▸ Brief: Scan the data for "inmediata" and copy the lines it appears in.

Data excerpts:
________________________________________

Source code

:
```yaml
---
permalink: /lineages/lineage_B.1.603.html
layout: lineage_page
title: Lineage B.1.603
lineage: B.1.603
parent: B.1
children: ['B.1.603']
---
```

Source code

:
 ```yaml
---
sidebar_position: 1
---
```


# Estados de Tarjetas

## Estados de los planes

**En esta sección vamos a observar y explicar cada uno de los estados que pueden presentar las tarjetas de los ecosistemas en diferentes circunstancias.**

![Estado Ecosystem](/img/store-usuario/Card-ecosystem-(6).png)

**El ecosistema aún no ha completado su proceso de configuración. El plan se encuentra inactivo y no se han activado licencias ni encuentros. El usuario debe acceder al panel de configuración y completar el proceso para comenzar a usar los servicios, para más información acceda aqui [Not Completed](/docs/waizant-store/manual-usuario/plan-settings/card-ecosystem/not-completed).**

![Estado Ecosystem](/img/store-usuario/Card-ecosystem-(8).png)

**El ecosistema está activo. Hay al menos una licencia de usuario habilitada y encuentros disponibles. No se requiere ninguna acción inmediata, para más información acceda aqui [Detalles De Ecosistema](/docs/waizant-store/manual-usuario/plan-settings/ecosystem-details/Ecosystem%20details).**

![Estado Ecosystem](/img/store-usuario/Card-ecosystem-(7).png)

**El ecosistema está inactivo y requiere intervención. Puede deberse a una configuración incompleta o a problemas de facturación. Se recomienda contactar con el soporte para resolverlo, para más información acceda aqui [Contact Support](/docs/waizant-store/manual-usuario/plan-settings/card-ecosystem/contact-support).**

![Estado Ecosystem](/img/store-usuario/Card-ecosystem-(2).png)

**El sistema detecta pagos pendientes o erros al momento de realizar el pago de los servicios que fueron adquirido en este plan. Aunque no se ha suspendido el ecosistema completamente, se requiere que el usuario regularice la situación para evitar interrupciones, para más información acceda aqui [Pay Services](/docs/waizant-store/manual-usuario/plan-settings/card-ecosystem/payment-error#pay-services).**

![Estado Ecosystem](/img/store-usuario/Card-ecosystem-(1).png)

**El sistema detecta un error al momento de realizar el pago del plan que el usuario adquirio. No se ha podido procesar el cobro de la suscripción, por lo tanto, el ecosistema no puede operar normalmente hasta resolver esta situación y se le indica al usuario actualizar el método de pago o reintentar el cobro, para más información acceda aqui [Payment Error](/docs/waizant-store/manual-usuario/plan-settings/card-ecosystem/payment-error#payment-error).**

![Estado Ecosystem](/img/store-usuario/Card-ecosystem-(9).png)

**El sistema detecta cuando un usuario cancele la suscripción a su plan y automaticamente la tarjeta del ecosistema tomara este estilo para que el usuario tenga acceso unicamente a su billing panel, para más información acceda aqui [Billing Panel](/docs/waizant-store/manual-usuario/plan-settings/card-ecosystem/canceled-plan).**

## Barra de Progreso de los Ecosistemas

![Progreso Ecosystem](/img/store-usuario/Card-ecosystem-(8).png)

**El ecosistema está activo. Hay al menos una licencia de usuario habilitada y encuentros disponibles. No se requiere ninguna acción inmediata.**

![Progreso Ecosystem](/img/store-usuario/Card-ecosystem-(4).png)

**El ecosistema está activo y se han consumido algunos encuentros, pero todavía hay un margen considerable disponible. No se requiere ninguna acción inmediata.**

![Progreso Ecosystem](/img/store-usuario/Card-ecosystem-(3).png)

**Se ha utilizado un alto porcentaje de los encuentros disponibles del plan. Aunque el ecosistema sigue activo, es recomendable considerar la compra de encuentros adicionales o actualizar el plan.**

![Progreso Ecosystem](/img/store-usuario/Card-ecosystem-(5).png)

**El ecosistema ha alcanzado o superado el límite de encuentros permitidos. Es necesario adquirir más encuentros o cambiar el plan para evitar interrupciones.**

________________________________________

▸ Your response:
**El ecosistema está activo. Hay al menos una licencia de usuario habilitada y encuentros disponibles. No se requiere ninguna acción inmediata, para más información acceda aqui [Detalles De Ecosistema](/docs/waizant-store/manual-usuario/plan-settings/ecosystem-details/Ecosystem%20details).**
**El ecosistema está activo. Hay al menos una licencia de usuario habilitada y encuentros disponibles. No se requiere ninguna acción inmediata.**
**El ecosistema está activo y se han consumido algunos encuentros, pero todavía hay un margen considerable disponible. No se requiere ninguna acción inmediata.**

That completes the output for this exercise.